• PROBLEM TO WORK ON: From the entries below, copy every line that has the word "exercise".
■ ■ ■ ■ ■ ■ ■
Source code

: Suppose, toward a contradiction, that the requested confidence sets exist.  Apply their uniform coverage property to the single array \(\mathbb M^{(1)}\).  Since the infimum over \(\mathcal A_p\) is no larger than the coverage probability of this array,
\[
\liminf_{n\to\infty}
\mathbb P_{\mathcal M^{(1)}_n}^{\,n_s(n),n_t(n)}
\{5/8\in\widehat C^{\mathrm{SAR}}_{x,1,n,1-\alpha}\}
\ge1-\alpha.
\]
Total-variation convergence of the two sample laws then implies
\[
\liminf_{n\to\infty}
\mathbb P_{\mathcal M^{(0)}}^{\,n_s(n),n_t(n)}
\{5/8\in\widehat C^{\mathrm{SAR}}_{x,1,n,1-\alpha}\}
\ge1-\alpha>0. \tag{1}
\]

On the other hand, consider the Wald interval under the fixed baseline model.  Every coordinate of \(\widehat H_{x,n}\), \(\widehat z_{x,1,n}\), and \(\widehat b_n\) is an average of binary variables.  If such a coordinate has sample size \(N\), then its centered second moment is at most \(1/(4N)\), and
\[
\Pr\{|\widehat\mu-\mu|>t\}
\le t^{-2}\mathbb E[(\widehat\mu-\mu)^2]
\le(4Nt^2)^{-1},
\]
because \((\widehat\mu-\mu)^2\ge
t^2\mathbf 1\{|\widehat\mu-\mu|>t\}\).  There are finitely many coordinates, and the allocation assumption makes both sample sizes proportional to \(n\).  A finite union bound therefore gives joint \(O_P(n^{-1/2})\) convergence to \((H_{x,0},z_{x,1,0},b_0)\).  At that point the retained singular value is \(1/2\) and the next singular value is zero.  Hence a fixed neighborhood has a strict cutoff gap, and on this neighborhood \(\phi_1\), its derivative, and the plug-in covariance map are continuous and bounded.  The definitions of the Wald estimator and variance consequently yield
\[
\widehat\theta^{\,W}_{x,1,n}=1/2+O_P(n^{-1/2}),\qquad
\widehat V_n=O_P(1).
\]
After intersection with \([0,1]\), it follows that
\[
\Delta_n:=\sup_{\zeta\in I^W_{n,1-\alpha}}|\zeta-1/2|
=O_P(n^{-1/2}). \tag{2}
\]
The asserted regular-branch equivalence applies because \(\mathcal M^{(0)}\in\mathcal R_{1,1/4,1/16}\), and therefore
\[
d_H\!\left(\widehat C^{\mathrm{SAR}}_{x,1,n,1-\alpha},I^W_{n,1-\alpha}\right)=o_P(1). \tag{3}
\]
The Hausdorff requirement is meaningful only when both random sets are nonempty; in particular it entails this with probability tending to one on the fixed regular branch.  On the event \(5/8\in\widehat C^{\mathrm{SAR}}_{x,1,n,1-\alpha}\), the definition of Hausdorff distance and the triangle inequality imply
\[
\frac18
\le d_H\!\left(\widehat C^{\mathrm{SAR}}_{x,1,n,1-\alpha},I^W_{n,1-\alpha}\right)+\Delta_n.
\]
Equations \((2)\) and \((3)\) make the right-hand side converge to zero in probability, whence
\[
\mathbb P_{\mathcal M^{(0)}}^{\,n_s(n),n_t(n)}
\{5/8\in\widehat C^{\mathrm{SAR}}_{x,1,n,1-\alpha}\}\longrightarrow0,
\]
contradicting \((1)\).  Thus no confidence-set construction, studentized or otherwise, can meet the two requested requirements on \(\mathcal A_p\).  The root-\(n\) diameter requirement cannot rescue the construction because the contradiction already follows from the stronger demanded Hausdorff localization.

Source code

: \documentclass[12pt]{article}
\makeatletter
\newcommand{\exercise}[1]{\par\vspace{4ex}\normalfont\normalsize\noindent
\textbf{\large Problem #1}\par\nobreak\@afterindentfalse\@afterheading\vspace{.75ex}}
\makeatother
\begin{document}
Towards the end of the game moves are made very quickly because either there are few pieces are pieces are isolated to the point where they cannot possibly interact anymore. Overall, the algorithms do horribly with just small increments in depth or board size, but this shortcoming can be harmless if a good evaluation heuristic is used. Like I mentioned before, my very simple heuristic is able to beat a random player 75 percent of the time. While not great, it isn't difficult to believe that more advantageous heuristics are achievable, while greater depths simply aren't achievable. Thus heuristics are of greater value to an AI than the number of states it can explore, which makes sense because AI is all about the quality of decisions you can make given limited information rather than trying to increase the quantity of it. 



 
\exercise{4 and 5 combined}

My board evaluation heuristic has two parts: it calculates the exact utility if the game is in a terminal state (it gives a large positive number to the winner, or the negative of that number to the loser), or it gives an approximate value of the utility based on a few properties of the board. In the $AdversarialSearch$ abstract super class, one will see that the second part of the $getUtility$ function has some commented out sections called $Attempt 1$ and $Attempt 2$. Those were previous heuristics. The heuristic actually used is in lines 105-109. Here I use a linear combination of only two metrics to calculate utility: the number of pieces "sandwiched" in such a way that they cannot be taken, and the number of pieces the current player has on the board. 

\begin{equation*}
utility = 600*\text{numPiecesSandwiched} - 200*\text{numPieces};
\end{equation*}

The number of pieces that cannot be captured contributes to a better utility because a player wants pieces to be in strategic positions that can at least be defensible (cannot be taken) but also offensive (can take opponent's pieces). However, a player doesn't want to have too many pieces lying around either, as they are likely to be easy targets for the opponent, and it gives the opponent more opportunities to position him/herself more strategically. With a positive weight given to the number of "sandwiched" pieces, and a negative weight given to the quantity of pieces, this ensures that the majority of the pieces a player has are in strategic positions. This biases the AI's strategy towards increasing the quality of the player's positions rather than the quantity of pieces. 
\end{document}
■ ■ ■ ■ ■ ■ ■
• OUTPUT BELOW:
\newcommand{\exercise}[1]{\par\vspace{4ex}\normalfont\normalsize\noindent
\exercise{4 and 5 combined}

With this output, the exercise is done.